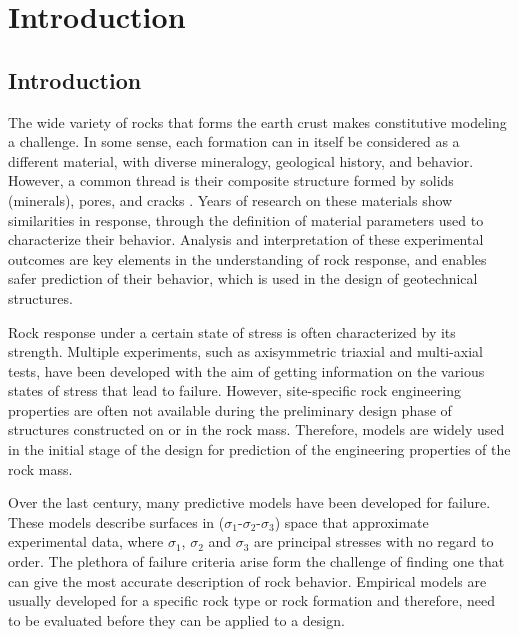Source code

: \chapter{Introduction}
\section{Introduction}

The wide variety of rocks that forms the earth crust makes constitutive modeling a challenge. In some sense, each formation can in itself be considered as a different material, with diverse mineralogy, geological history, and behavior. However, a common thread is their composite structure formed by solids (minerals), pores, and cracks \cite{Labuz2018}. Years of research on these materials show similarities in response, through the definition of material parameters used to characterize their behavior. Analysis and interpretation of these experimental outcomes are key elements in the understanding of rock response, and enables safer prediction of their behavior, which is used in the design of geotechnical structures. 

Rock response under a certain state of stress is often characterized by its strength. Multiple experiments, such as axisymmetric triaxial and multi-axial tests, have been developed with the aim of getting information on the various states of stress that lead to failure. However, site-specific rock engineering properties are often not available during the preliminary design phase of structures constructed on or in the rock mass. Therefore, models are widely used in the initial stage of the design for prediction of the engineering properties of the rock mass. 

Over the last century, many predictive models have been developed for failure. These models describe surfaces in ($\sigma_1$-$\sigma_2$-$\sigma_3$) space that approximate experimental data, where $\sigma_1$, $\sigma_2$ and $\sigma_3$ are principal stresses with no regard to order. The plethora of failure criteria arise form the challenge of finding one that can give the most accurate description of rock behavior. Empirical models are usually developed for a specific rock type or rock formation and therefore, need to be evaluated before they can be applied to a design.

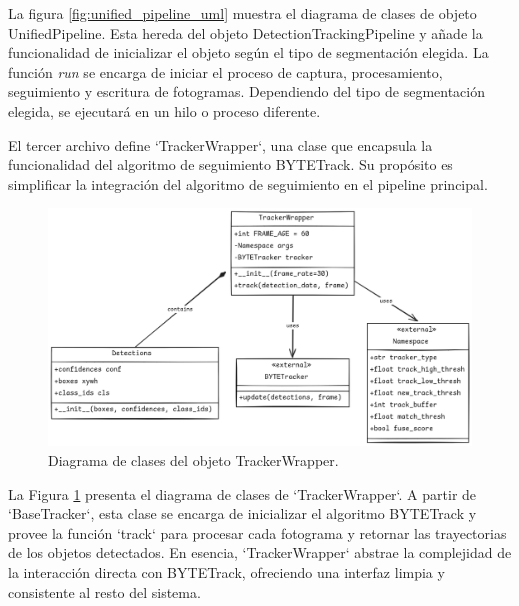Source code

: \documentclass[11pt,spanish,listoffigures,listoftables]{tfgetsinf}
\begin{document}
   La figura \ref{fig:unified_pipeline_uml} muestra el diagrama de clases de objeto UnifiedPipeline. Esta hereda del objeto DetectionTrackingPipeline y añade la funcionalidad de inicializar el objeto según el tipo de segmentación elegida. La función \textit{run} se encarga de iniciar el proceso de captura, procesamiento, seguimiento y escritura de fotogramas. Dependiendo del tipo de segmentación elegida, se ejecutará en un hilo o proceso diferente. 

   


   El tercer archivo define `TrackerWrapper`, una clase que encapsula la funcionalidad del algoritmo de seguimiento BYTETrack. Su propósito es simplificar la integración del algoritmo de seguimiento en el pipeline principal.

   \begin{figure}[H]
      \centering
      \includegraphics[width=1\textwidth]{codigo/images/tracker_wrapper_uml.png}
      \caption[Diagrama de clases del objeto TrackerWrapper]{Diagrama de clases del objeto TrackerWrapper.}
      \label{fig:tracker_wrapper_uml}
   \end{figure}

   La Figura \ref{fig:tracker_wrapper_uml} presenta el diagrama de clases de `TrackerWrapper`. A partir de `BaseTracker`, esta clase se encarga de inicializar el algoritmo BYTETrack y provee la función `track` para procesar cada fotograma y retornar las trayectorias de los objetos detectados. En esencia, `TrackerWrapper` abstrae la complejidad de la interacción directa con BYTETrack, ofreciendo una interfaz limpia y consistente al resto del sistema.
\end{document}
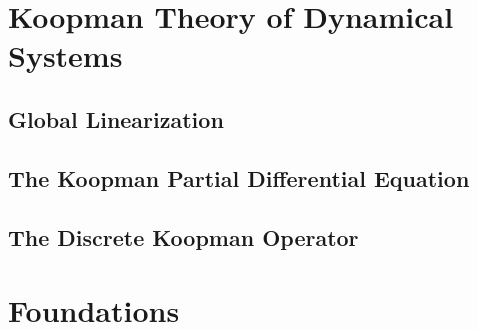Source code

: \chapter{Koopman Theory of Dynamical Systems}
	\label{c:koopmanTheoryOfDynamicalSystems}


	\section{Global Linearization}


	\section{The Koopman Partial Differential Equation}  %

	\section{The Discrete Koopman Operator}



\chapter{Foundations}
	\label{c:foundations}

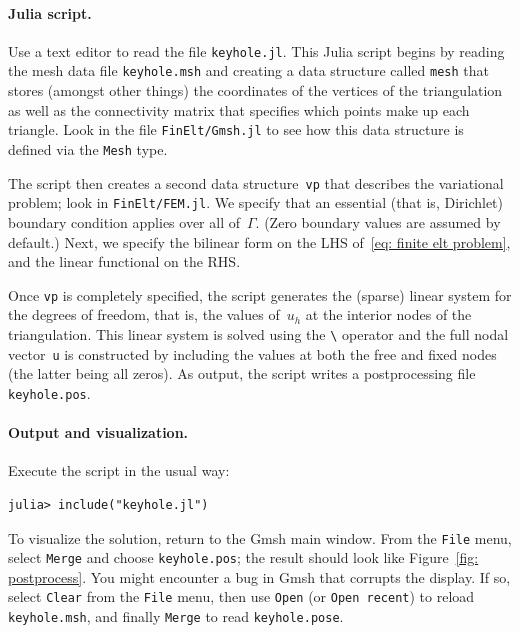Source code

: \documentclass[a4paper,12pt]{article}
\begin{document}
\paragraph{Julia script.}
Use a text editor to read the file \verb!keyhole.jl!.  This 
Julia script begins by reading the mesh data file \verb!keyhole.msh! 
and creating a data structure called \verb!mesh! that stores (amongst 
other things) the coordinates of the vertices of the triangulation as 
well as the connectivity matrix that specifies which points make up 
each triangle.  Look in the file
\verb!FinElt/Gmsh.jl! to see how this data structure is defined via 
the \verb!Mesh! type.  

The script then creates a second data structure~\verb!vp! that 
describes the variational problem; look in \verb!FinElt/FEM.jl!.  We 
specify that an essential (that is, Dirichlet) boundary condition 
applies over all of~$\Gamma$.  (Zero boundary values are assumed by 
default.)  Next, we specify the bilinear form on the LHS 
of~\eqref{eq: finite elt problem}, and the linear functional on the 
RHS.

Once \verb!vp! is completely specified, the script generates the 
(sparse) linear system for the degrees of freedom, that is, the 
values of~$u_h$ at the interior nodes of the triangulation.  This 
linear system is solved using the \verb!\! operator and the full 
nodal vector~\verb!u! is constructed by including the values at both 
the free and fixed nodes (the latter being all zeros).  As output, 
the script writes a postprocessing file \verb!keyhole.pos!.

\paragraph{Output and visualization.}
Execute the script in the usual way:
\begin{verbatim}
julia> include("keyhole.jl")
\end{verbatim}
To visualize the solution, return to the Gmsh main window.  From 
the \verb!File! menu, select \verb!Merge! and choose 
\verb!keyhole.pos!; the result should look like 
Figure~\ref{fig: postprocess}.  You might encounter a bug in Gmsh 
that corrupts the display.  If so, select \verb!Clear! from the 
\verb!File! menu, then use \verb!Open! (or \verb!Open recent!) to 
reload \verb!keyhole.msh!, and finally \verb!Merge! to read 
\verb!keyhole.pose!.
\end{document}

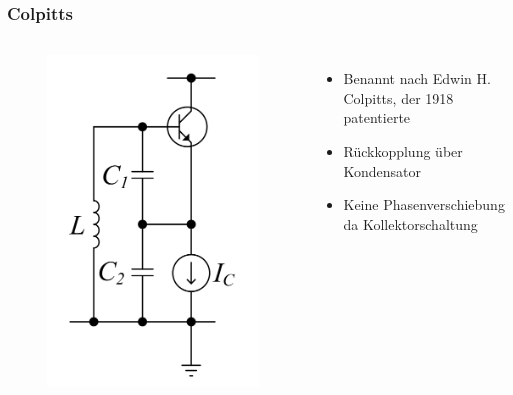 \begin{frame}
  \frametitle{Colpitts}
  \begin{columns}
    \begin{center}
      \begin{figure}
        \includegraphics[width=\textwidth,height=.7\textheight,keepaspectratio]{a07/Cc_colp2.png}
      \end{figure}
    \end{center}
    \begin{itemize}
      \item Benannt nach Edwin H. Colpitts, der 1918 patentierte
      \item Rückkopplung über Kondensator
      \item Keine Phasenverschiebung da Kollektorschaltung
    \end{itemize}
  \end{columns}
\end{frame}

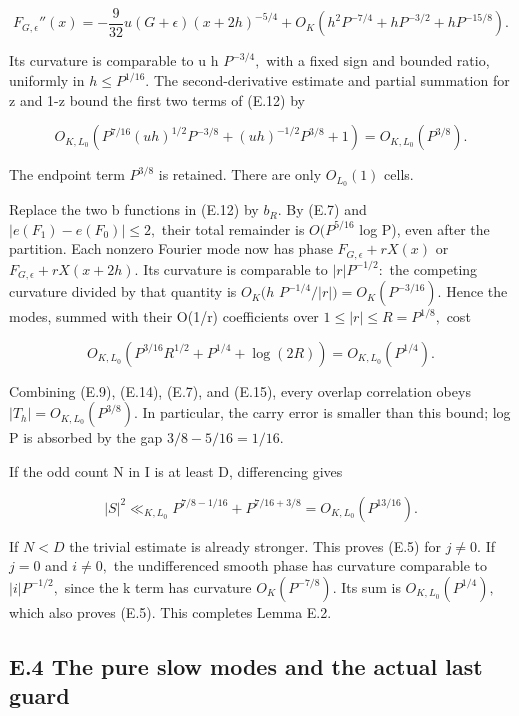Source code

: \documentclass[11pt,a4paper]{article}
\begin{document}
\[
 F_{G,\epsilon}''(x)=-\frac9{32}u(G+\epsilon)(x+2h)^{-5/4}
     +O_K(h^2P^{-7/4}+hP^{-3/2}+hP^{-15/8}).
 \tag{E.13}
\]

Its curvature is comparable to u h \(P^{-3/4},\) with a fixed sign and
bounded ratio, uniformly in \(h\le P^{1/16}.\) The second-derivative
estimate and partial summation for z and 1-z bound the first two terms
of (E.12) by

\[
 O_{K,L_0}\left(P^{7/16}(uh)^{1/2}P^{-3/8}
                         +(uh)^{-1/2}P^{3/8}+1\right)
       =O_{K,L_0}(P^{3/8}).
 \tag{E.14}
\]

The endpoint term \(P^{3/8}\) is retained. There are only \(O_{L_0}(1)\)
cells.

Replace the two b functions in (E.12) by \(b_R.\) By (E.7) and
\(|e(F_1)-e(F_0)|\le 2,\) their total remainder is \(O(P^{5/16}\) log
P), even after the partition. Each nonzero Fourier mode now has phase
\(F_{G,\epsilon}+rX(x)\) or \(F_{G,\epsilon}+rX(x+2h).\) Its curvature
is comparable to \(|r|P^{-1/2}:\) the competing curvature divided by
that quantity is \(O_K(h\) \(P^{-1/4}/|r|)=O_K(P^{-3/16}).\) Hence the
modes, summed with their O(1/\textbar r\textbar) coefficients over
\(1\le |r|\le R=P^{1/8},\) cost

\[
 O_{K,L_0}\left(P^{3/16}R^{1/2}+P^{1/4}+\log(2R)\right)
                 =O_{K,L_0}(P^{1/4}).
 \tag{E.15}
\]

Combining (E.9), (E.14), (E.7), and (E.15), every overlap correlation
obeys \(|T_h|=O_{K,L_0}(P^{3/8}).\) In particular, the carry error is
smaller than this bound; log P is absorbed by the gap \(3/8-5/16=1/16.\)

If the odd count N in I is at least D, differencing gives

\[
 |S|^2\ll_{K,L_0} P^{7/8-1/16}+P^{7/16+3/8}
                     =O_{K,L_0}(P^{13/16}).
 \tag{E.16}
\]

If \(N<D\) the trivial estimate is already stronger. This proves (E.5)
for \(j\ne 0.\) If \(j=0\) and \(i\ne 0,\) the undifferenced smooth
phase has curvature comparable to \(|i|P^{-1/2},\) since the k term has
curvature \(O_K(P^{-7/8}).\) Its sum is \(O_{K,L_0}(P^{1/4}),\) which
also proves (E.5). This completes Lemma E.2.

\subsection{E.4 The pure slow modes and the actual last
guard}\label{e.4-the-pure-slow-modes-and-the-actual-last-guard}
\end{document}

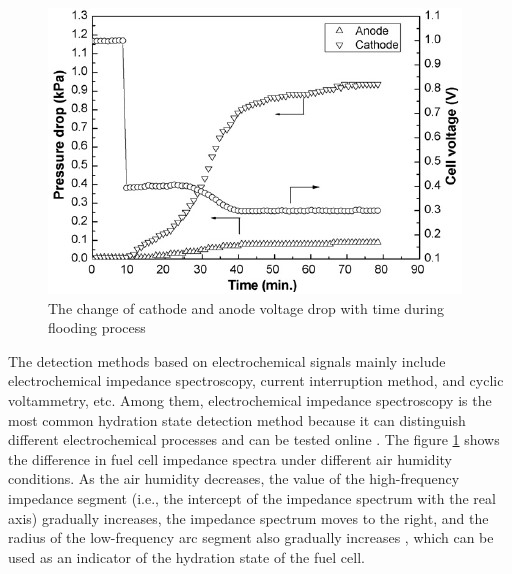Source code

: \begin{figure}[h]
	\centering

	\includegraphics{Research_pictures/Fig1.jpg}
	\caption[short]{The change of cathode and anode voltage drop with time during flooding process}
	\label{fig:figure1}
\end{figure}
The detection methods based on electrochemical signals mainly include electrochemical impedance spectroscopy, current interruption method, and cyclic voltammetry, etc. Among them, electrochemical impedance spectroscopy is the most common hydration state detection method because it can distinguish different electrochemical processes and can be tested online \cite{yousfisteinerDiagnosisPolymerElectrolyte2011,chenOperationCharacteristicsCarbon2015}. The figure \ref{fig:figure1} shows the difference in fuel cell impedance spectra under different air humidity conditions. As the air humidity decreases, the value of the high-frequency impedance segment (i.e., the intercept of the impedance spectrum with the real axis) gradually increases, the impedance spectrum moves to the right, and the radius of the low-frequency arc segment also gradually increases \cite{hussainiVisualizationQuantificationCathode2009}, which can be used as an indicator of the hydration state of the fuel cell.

▶ [The problem]: How many lines in these records hold the string "keyhole"? Reply with the number alone.

▶ [Exercise response]: 7